Por exemplo, a recusa de um suposto pai a se submeter a exame de DNA pode
ser suprida pelo depoimento de vizinhos e parentes que atestem a intensa atividade
sexual vivida pelos genitores da criança no período que precedeu a concepção, além de
sinais físicos assemelhados ao do suposto pai. Da mesma forma, um estupro pode ser
positivado pelo depoimento de testemunhas e da própria vítima quando, em perfeita
sintonia e com riqueza de detalhes, revelarem sem sombra de dúvidas toda a
atrocidade sofrida pela mulher ofendida em sua integridade física e psíquica, mesma
na ausência de confissão do acusado em seu interrogatório. Ainda, nos casos de
lavagem de dinheiro e mercado de capitais o próprio luxuoso ou vasto patrimônio do
investigado e de sua família, em descompasso com os rendimentos auferidos, podem
caracterizar o delito, quando esbarrar a investigação nos sigilos bancário e fiscal.
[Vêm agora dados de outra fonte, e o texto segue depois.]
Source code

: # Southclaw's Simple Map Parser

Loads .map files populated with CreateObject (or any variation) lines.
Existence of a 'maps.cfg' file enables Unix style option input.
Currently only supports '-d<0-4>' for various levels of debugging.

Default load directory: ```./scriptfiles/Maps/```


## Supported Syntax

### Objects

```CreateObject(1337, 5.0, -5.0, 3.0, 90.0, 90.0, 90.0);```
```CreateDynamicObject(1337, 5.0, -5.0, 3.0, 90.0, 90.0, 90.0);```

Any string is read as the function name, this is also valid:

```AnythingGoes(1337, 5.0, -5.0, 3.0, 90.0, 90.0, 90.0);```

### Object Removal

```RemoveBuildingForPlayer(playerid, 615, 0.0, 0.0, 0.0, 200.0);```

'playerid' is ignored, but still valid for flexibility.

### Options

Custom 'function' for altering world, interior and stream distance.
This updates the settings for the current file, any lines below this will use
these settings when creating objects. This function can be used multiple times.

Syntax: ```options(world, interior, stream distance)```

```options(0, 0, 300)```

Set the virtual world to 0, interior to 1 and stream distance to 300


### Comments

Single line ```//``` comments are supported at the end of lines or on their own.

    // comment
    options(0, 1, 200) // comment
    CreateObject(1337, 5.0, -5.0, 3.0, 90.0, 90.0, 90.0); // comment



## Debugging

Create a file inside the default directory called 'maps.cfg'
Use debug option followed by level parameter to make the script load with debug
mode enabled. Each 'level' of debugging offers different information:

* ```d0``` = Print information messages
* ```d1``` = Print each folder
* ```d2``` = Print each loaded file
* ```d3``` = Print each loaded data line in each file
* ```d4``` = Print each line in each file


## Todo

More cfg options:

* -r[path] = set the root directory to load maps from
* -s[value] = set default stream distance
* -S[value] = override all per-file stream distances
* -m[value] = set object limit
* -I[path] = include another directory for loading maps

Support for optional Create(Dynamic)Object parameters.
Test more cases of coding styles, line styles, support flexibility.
A regra para a prisão em flagrante do motorista embriagado é a mesma.
Contenta-se esta hipótese de custódia provisória com sua demonstração por quaisquer
meios admitidos e não vedados pelas leis. A ausência da realização do teste do
bafômetro em nada prejudica a necessária segregação cautelar daquele que ousa
colocar em risco a vida de todos os pedestres e condutores de veículos automotores,
principalmente daqueles encarregados do transporte coletivo de passageiros e de
cargas perigosas, mas desde que positivada a sincera possibilidade de embriaguez por
outras provas.

A voz de prisão emanada pela autoridade de trânsito, mesmo sem o teste do
bafômetro, assim, configurará legitima hipótese de estrito cumprimento do dever legal.
Sendo pacífico o entendimento de juízes e tribunais superiores de que o depoimento
das autoridades policiais que fizeram cessar o curso da infração penal não pode ser
desmerecido pela simples alegação de parcialidade ou interesse pessoal, porque
destacados pelo Poder Público para o escopo único de zelar pela incolumidade dos
cidadãos. Para o condutor detido restará o ônus da prova da alegação de versão
mendaz apresentada pelos agentes de trânsito, o que ao final será sopesado pelo
magistrado.

Se é certo que o desejo de não submissão ao teste do bafômetro caracteriza
hipótese de recusa legítima, melhor seria traduzi-la como perda da extraordinária
oportunidade de, indubitavelmente, rechaçar toda a fúria estatal que recairá sobre o
próprio motorista, desde a primeira abordagem, até conclusão final dos procedimentos
administrativo e judicial de apuração da infração. Poucas provas não se confundem
com ausência de provas. Acaso desfavorável o veredicto para o motorista, terá este que
se contentar com o diminuto, mas suficiente, material probatório carreado para os
autos do processo, respondendo às sanções cominadas ao caso concreto.

Em conclusão, o apego à garantia da não auto-incriminação não se constitui em
imunidade material ou processual para motoristas que se atreverem a dirigirem
voluntariamente embriagados, expondo toda a coletividade a risco. Importa tãosomente
na exclusão de apenas uma, de muitas, provas colocadas à disposição das
autoridades de trânsito e do Estado-Juiz para julgamento do ilícito. Podendo o
motorista beberrão, exercido seu direito de espernear, ter que "lecionar" suas aulas de
garantias constitucionais no xadrez, quiçá dividindo o mesmo beliche daquele que se
valeu, sem sucesso, do direito ao silêncio.